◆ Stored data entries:
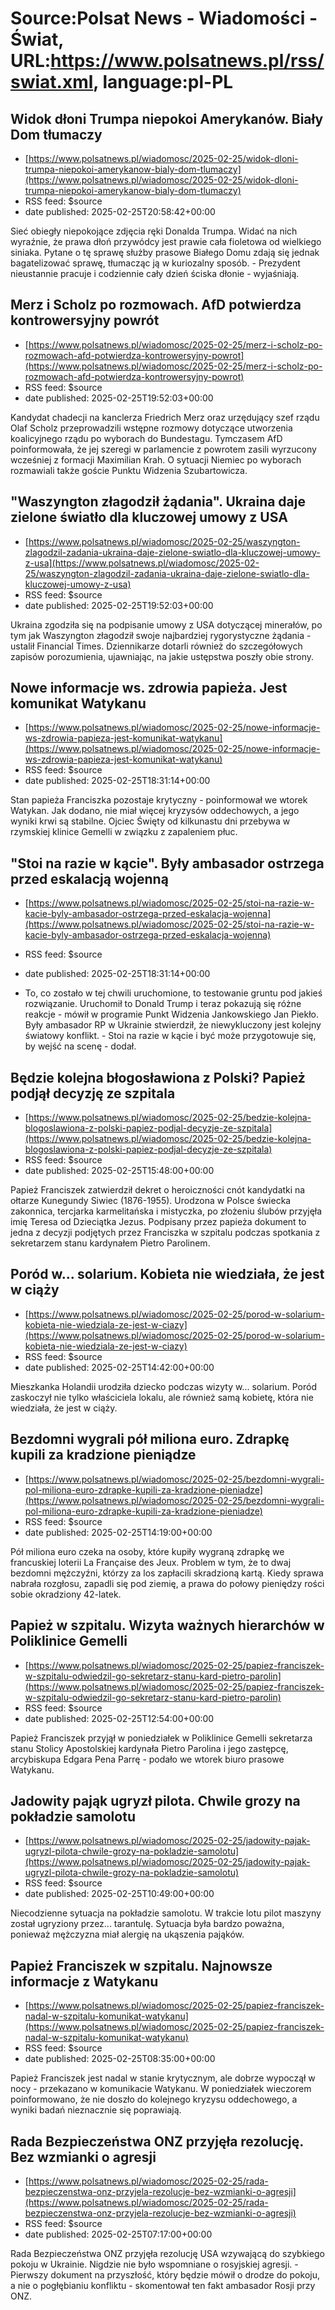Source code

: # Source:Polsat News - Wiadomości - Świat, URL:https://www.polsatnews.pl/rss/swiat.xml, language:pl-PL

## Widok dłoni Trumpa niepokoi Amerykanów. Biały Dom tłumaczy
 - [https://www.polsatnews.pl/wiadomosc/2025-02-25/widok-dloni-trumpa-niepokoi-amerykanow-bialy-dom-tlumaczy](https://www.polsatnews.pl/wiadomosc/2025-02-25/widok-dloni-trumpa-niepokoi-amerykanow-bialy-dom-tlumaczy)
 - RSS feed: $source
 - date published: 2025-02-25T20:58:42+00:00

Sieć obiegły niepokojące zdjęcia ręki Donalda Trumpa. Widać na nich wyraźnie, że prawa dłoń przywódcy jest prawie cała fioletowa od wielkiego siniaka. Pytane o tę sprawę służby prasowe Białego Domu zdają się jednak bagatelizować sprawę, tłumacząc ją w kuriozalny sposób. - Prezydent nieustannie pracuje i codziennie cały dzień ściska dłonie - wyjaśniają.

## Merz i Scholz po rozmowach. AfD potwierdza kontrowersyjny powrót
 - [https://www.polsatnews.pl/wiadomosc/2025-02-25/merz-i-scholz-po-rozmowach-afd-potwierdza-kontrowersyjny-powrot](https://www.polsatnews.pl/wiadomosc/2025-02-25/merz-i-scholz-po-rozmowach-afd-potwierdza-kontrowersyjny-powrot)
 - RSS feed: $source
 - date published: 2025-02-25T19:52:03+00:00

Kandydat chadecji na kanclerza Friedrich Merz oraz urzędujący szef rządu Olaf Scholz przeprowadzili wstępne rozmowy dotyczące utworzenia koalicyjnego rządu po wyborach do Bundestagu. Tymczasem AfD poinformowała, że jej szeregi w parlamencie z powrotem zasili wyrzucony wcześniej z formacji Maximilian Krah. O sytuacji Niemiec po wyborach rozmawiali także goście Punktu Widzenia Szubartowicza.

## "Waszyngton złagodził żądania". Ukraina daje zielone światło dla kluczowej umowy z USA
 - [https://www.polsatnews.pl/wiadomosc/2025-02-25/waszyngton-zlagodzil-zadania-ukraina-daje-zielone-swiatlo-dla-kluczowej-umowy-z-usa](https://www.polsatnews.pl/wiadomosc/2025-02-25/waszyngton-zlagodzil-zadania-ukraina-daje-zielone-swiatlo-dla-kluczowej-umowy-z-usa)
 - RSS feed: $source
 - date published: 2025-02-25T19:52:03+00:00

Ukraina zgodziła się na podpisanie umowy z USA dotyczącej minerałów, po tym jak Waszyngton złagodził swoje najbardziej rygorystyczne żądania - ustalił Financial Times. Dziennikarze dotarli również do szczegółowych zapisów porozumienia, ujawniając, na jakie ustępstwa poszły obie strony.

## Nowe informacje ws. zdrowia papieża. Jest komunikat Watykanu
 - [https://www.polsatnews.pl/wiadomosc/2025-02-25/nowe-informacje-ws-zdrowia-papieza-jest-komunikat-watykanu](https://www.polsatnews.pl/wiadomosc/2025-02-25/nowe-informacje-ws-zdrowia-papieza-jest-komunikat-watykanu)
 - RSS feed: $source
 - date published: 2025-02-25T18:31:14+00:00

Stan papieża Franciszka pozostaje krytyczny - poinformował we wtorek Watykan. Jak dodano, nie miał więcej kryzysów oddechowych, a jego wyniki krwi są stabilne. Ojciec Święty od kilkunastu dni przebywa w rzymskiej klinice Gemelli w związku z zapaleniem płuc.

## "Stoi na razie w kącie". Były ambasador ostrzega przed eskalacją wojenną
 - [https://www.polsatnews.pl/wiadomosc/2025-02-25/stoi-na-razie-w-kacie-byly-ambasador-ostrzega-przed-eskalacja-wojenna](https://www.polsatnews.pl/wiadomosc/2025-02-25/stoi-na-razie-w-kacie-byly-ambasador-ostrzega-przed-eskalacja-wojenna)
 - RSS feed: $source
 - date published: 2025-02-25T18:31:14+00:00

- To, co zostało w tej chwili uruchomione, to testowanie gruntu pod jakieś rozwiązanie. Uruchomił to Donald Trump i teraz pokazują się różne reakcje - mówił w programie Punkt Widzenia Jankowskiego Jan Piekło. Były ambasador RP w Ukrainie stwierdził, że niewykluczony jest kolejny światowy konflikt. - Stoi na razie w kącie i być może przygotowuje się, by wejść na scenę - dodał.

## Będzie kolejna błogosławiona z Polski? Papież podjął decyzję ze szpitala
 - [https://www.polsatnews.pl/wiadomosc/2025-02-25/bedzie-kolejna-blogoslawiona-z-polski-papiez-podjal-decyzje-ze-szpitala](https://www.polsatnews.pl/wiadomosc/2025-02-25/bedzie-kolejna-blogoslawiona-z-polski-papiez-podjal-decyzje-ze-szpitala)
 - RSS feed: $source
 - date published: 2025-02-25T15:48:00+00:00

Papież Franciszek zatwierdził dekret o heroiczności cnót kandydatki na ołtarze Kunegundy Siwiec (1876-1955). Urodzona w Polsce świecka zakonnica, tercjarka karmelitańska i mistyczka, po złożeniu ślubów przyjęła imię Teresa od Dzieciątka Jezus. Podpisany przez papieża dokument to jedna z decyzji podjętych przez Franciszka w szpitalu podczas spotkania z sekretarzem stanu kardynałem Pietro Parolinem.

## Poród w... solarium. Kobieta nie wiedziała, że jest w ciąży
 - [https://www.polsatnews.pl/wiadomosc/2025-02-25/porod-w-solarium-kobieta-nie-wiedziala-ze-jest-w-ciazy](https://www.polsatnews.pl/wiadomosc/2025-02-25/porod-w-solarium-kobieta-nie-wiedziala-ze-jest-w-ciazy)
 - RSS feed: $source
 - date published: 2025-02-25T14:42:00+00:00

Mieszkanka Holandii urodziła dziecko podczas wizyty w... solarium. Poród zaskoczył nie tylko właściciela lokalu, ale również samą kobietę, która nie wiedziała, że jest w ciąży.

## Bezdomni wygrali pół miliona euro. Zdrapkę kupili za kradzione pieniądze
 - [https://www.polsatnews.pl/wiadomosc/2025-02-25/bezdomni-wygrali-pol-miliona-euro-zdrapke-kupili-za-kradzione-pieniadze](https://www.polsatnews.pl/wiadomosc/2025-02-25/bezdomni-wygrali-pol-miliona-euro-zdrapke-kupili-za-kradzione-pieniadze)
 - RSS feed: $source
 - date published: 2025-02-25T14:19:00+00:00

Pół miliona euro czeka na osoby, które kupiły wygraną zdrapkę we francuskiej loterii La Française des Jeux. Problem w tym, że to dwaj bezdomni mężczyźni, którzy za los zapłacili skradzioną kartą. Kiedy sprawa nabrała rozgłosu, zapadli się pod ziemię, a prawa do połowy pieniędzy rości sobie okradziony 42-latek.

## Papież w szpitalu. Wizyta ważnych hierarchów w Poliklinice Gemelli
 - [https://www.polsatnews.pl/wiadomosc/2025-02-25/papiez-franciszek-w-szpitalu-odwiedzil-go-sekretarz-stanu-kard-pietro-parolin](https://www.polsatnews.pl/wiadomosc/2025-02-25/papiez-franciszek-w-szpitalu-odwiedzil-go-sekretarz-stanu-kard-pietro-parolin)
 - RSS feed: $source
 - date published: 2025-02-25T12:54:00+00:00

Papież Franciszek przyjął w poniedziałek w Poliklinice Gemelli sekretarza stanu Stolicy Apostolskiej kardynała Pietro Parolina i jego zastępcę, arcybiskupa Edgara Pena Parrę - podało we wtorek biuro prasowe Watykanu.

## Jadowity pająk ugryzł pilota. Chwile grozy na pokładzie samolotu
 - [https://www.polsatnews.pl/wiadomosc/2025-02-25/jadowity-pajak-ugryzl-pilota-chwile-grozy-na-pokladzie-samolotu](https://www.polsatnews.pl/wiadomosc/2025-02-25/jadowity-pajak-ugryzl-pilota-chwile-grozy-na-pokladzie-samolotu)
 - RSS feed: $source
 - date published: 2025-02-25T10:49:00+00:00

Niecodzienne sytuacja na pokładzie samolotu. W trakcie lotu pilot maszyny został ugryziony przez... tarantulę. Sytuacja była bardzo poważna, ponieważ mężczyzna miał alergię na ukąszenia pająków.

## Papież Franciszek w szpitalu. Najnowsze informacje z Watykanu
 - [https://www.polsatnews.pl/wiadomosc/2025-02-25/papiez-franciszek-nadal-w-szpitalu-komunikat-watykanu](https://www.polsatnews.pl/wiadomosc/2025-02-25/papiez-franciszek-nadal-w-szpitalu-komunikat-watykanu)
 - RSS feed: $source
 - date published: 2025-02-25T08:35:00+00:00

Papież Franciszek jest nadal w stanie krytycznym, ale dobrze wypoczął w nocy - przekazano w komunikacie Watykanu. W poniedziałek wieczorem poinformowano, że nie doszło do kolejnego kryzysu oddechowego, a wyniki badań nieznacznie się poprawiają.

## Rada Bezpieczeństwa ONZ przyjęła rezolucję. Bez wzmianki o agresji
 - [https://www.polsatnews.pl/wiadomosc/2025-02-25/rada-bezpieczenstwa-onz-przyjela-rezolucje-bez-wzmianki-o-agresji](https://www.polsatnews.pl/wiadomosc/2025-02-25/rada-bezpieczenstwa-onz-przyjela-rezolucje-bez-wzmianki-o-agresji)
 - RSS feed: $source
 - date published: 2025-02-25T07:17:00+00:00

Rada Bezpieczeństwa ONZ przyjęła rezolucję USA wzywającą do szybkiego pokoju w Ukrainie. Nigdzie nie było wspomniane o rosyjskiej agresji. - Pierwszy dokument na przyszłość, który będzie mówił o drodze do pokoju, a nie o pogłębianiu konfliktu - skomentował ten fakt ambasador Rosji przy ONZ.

◆ Task details: Only one stretch of the data above is needed. Restate it word for word, from the line containing "- date published: 2025-02-25T08:35:00+00:00" through the line containing "- date published: 2025-02-25T07:17:00+00:00", both ends included.

◆ Result of this exercise:
 - date published: 2025-02-25T08:35:00+00:00

Papież Franciszek jest nadal w stanie krytycznym, ale dobrze wypoczął w nocy - przekazano w komunikacie Watykanu. W poniedziałek wieczorem poinformowano, że nie doszło do kolejnego kryzysu oddechowego, a wyniki badań nieznacznie się poprawiają.

## Rada Bezpieczeństwa ONZ przyjęła rezolucję. Bez wzmianki o agresji
 - [https://www.polsatnews.pl/wiadomosc/2025-02-25/rada-bezpieczenstwa-onz-przyjela-rezolucje-bez-wzmianki-o-agresji](https://www.polsatnews.pl/wiadomosc/2025-02-25/rada-bezpieczenstwa-onz-przyjela-rezolucje-bez-wzmianki-o-agresji)
 - RSS feed: $source
 - date published: 2025-02-25T07:17:00+00:00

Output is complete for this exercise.